Problem requirements:
Restate the lines of the material below word for word, from the first through the one containing "1. Отобразится страница", and include nothing else; pictures stay out.
---*---
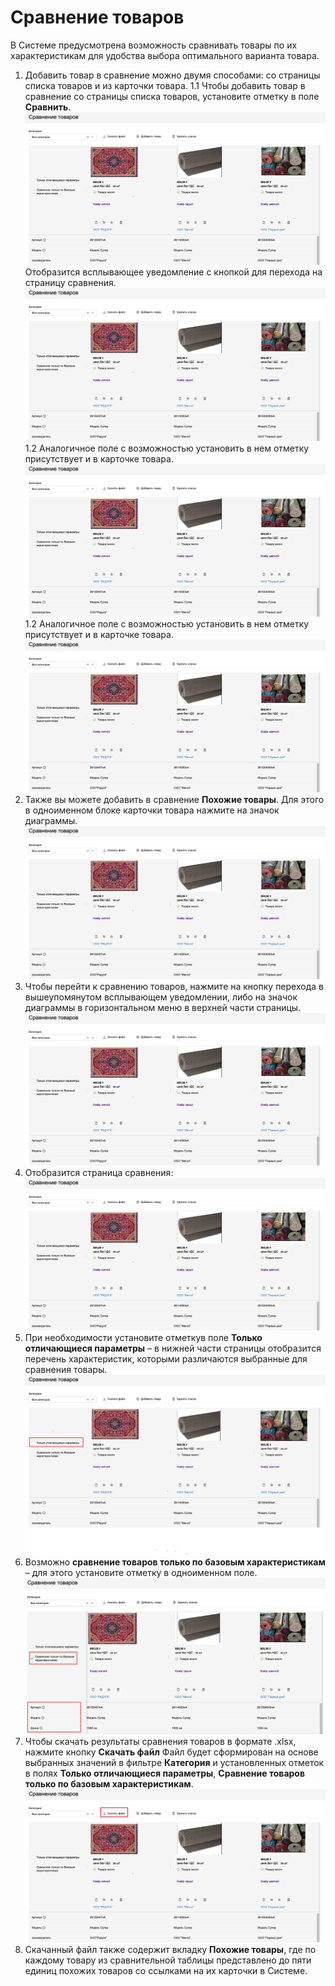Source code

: # Cравнение товаров
В Системе предусмотрена возможность сравнивать товары по их характеристикам для удобства выбора оптимального варианта товара.
1. Добавить товар в сравнение можно двумя способами: со страницы списка товаров и из карточки товара.
    1.1 Чтобы добавить товар в сравнение со страницы списка товаров, установите отметку в поле **Сравнить**.  ![Картинка 1](images/115513.png) Отобразится всплывающее уведомление с кнопкой для перехода на страницу сравнения.
   ![Имя картинки](images/115513.png) 
    1.2 Аналогичное поле с возможностью установить в нем отметку присутствует и в карточке товара.
    ![Имя картинки](images/115513.png)
     1.2 Аналогичное поле с возможностью установить в нем отметку присутствует и в карточке товара.
    ![Имя картинки](images/115513.png)
1. Также вы можете добавить в сравнение **Похожие товары**. Для этого в одноименном блоке карточки товара нажмите на значок диаграммы. ![Имя картинки](images/115513.png)
1. Чтобы перейти к сравнению товаров, нажмите на кнопку перехода в вышеупомянутом всплывающем уведомлении, либо на значок диаграммы в горизонтальном меню в верхней части страницы.![Имя картинки](images/115513.png)
1. Отобразится страница сравнения:![Имя картинки](images/115513.png)
1. При необходимости установите отметкув поле **Только отличающиеся параметры** – в нижней части страницы отобразится перечень характеристик, которыми различаются выбранные для сравнения товары.![Только отличающиеся параметры](images/225513.png)
1. Возможно **сравнение товаров только по базовым характеристикам** – для этого установите отметку в одноименном поле. ![сравнение товаров только по базовым характеристикам](images/335513.png)
1. Чтобы скачать результаты сравнения товаров в формате .xlsx, нажмите кнопку **Скачать файл**
Файл будет сформирован на основе выбранных значений в фильтре **Категория** и установленных отметок в полях **Только отличающиеся параметры**, **Сравнение товаров только по базовым характеристикам**. ![Файл](images/445513.png)
1. Скачанный файл также содержит вкладку **Похожие товары**, где по каждому товару из сравнительной таблицы представлено до пяти единиц похожих товаров со ссылками на их карточки в Системе.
---*---
Result:
Source code

: # Cравнение товаров
В Системе предусмотрена возможность сравнивать товары по их характеристикам для удобства выбора оптимального варианта товара.
1. Добавить товар в сравнение можно двумя способами: со страницы списка товаров и из карточки товара.
    1.1 Чтобы добавить товар в сравнение со страницы списка товаров, установите отметку в поле **Сравнить**.  ![Картинка 1](images/115513.png) Отобразится всплывающее уведомление с кнопкой для перехода на страницу сравнения.
   ![Имя картинки](images/115513.png) 
    1.2 Аналогичное поле с возможностью установить в нем отметку присутствует и в карточке товара.
    ![Имя картинки](images/115513.png)
     1.2 Аналогичное поле с возможностью установить в нем отметку присутствует и в карточке товара.
    ![Имя картинки](images/115513.png)
1. Также вы можете добавить в сравнение **Похожие товары**. Для этого в одноименном блоке карточки товара нажмите на значок диаграммы. ![Имя картинки](images/115513.png)
1. Чтобы перейти к сравнению товаров, нажмите на кнопку перехода в вышеупомянутом всплывающем уведомлении, либо на значок диаграммы в горизонтальном меню в верхней части страницы.![Имя картинки](images/115513.png)
1. Отобразится страница сравнения:![Имя картинки](images/115513.png)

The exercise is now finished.